I was recently reminded of what is easily my favorite political story of the last five years. It involves Democrat Martha Coakley, the Massachusetts candidate for Senate who was running in a special election earlier this year.

Toward the end of what was universally panned as one of the most neglected and worst run campaigns in MA Democratic political history, Coakley made some comment ( and I’m paraphrasing here ) along the lines of, “what do you expect me to do??!! stand outside Fenway Park to shake hands??!! In the cold?!! I don’t think so.”

Really. Well, we all know what happened next. Scott Brown the Playgirl centerfold went on to defeat her with his simple retort about the seat they were both seeking not belonging to Kennedy ( Teddy, who held it for about 176 years ) but to the people of the Commonwealth.

I’m reminded of this for a couple of reasons. First off, Repubs have begun a  whisper campaign that both Holt and Pallone are in trouble in their normally safe districts. That may be true. But the real danger for the Democrats is in the 3rd which we recently learned was not underestimated at all by the South J Dems. According to the implication in Jane Roh’s excellent stories…the Dems took Runyan so seriously, the created a fake Tea Party candidate to siphon off 5% of the vote…which might be just enough for Adler to win.

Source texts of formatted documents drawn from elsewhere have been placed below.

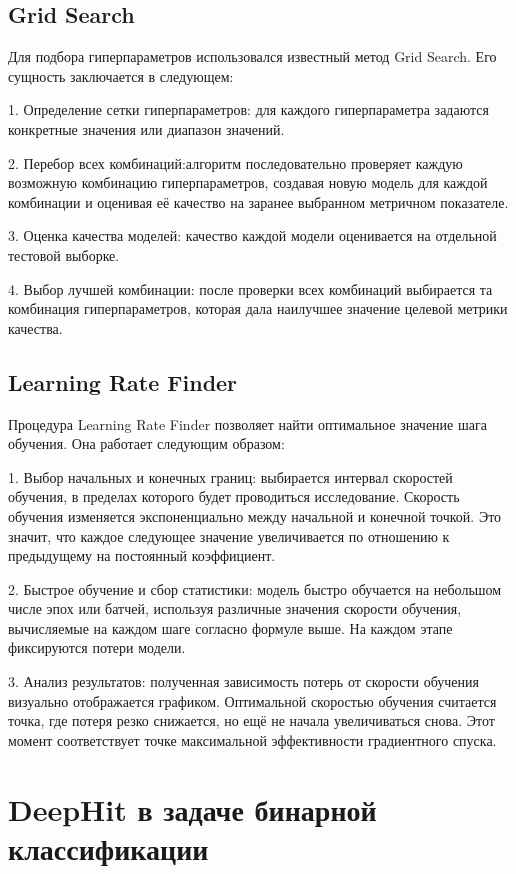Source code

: \documentclass[a4paper,14pt,oneside,openany]{memoir}
\begin{document}
\subsection{Grid Search}

Для подбора гиперпараметров использовался известный метод Grid Search. Его сущность заключается в следующем: 

1. Определение сетки гиперпараметров: для каждого гиперпараметра задаются конкретные значения или диапазон значений. 

2. Перебор всех комбинаций:алгоритм последовательно проверяет каждую возможную комбинацию гиперпараметров, создавая новую модель для каждой комбинации и оценивая её качество на заранее выбранном метричном показателе.

3. Оценка качества моделей: качество каждой модели оценивается на отдельной тестовой выборке.

4. Выбор лучшей комбинации: после проверки всех комбинаций выбирается та комбинация гиперпараметров, которая дала наилучшее значение целевой метрики качества. 

\subsection{Learning Rate Finder}

Процедура Learning Rate Finder позволяет найти оптимальное значение шага обучения. Она работает следующим образом: 

1. Выбор начальных и конечных границ: выбирается интервал скоростей обучения, в пределах которого будет проводиться исследование. Скорость обучения изменяется экспоненциально между начальной и конечной точкой. Это значит, что каждое следующее значение увеличивается по отношению к предыдущему на постоянный коэффициент. 

2. Быстрое обучение и сбор статистики: модель быстро обучается на небольшом числе эпох или батчей, используя различные значения скорости обучения, вычисляемые на каждом шаге согласно формуле выше. На каждом этапе фиксируются потери модели.

3. Анализ результатов: полученная зависимость потерь от скорости обучения визуально отображается графиком. Оптимальной скоростью обучения считается точка, где потеря резко снижается, но ещё не начала увеличиваться снова. Этот момент соответствует точке максимальной эффективности градиентного спуска.



\section{DeepHit в задаче бинарной классификации}
\end{document}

The 3rd is one of the three races State House people have been watching closely. the others are the 14th Legislative District and The Bergen Exec race.

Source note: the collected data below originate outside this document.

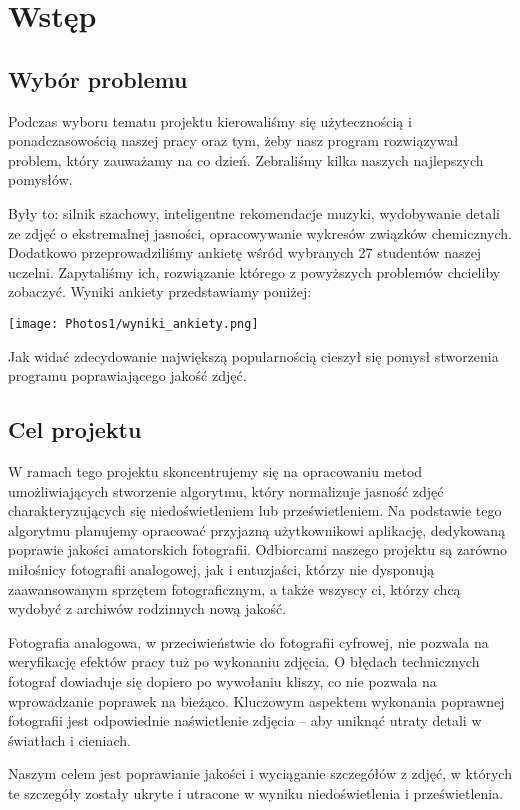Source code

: \documentclass[]{mwart}
\begin{document}
\section{Wstęp}
\subsection{Wybór problemu}
Podczas wyboru tematu projektu kierowaliśmy się użytecznością
i ponadczasowością naszej pracy oraz tym, żeby nasz program
rozwiązywał problem,  który zauważamy na co dzień. Zebraliśmy
kilka naszych najlepszych pomysłów.

Były to: silnik szachowy, inteligentne
rekomendacje muzyki, wydobywanie detali ze zdjęć o ekstremalnej
jasności, opracowywanie wykresów związków chemicznych.
Dodatkowo przeprowadziliśmy ankietę wśród wybranych 27
studentów naszej uczelni. Zapytaliśmy ich, rozwiązanie
którego z powyższych problemów chcieliby zobaczyć.
Wyniki ankiety przedstawiamy poniżej:

\texttt{[image: Photos1/wyniki\_ankiety.png]}

Jak widać zdecydowanie największą popularnością
cieszył się pomysł stworzenia programu poprawiającego jakość zdjęć.

\subsection{Cel projektu}
W ramach tego projektu skoncentrujemy się na opracowaniu metod
umożliwiających stworzenie algorytmu, który normalizuje jasność
zdjęć charakteryzujących się niedoświetleniem lub
prześwietleniem. Na podstawie tego algorytmu planujemy opracować
przyjazną użytkownikowi aplikację, dedykowaną poprawie jakości
amatorskich fotografii. Odbiorcami naszego projektu są zarówno
miłośnicy fotografii analogowej, jak i entuzjaści, którzy nie
dysponują zaawansowanym sprzętem fotograficznym, a także
wszyscy ci, którzy chcą wydobyć z archiwów rodzinnych
nową jakość.

Fotografia analogowa, w przeciwieństwie do fotografii cyfrowej,
nie pozwala na weryfikację efektów pracy tuż po wykonaniu zdjęcia.
O błędach technicznych fotograf dowiaduje się dopiero po wywołaniu
kliszy, co nie pozwala na wprowadzanie poprawek na bieżąco.
Kluczowym aspektem wykonania poprawnej fotografii jest odpowiednie
naświetlenie zdjęcia -- aby uniknąć utraty detali w światłach i cieniach.

Naszym celem jest poprawianie jakości i wyciąganie szczegółów
z zdjęć, w których te szczegóły zostały ukryte i utracone w wyniku
niedoświetlenia i prześwietlenia.
\end{document}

Governor Christie has not been very visible in any of these. That’s not to say he is not doing what he can behind the scenes…but it is slightly odd. The 3rd is a high profile Congressional race in a year pundits are predicting a “Republican Tsunami.” The Bergen race is key to a large county that I am sure the Governor would like to win in 2013. And the 14th is the first true test of the Governor’s positions and policies in a swing district.

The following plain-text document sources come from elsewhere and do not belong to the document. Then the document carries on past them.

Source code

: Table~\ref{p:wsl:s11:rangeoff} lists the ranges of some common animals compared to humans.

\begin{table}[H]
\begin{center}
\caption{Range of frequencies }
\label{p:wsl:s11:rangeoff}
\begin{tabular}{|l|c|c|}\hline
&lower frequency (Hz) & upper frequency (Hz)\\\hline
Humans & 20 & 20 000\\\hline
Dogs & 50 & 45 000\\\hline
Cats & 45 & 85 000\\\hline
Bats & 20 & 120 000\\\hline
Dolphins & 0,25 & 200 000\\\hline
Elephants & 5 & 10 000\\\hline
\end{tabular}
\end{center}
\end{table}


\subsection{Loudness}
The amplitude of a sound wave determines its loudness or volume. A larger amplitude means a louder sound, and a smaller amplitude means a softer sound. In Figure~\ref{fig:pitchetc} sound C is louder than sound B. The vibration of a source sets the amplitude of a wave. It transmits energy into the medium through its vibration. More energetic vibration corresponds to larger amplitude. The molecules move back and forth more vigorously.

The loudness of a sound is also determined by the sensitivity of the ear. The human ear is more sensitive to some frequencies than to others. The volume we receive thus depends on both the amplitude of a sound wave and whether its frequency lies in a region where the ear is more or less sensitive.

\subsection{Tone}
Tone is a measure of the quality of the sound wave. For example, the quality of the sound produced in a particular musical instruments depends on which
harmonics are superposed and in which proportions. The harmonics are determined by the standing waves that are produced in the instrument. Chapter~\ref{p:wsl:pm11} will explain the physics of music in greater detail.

Here is what I have been told. Up in Bergen, Christie is still annoyed he didn’t win the county and has not been thrilled with some of the positions Kathe Donovan has taken. Meantime, At least one Dem says they are happy over in camp McNerney that Jeff Tittel of the Sierra Club has decided to be so vocal for Donovan because that might actually help The Democratic ticket in a county fed up with environmental regs.

As for the 14th…it’s a bit more of a mystery. Insiders tell me that Goodwin is up more than 10, according to internals. That might explain why Greenstein went so negative about women’s health ( the ad actually features a pink ribbon on a gravestone ). Christie may not want to rehash that debate on the campaign trail even if it’s for a fellow Repub and not himself.

Or perhaps the Governor will jump into all three with both feet in the next coupla weeks. After all, he has been jetting all around the country for fellow Republican Gov candidates in other states.

So, I guess the message is this…don’t take anything for granted. These three races are significant for the Republican party and Christie doesn’t want to be seen as the guy who goes on MSNBC but refuses to shake hands outside the local stadium.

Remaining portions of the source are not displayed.